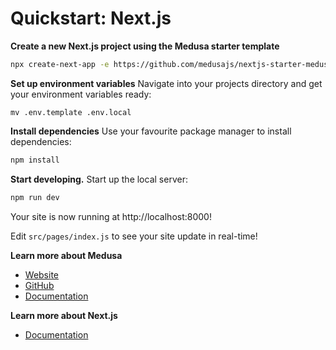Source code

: # Quickstart: Next.js

**Create a new Next.js project using the Medusa starter template**

```bash
npx create-next-app -e https://github.com/medusajs/nextjs-starter-medusa my-medusa-storefront
```

**Set up environment variables**
Navigate into your projects directory and get your environment variables ready:

```shell
mv .env.template .env.local
```

**Install dependencies**
Use your favourite package manager to install dependencies:

```bash npm2yarn
npm install
```

**Start developing.**
Start up the local server:

```bash npm2yarn
npm run dev
```

Your site is now running at http://localhost:8000!

Edit `src/pages/index.js` to see your site update in real-time!

**Learn more about Medusa**

- [Website](https://www.medusajs.com/)
- [GitHub](https://github.com/medusajs)
- [Documentation](https://docs.medusajs.com/)

**Learn more about Next.js**

- [Documentation](https://nextjs.org/docs)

※ ※ ※

**What the task asks**
If an entry contains an image, skip the image and return the rest of the listing unchanged.

**Reply**
Source code

: # Quickstart: Next.js

**Create a new Next.js project using the Medusa starter template**

```bash
npx create-next-app -e https://github.com/medusajs/nextjs-starter-medusa my-medusa-storefront
```

**Set up environment variables**
Navigate into your projects directory and get your environment variables ready:

```shell
mv .env.template .env.local
```

**Install dependencies**
Use your favourite package manager to install dependencies:

```bash npm2yarn
npm install
```

**Start developing.**
Start up the local server:

```bash npm2yarn
npm run dev
```

Your site is now running at http://localhost:8000!

Edit `src/pages/index.js` to see your site update in real-time!

**Learn more about Medusa**

- [Website](https://www.medusajs.com/)
- [GitHub](https://github.com/medusajs)
- [Documentation](https://docs.medusajs.com/)

**Learn more about Next.js**

- [Documentation](https://nextjs.org/docs)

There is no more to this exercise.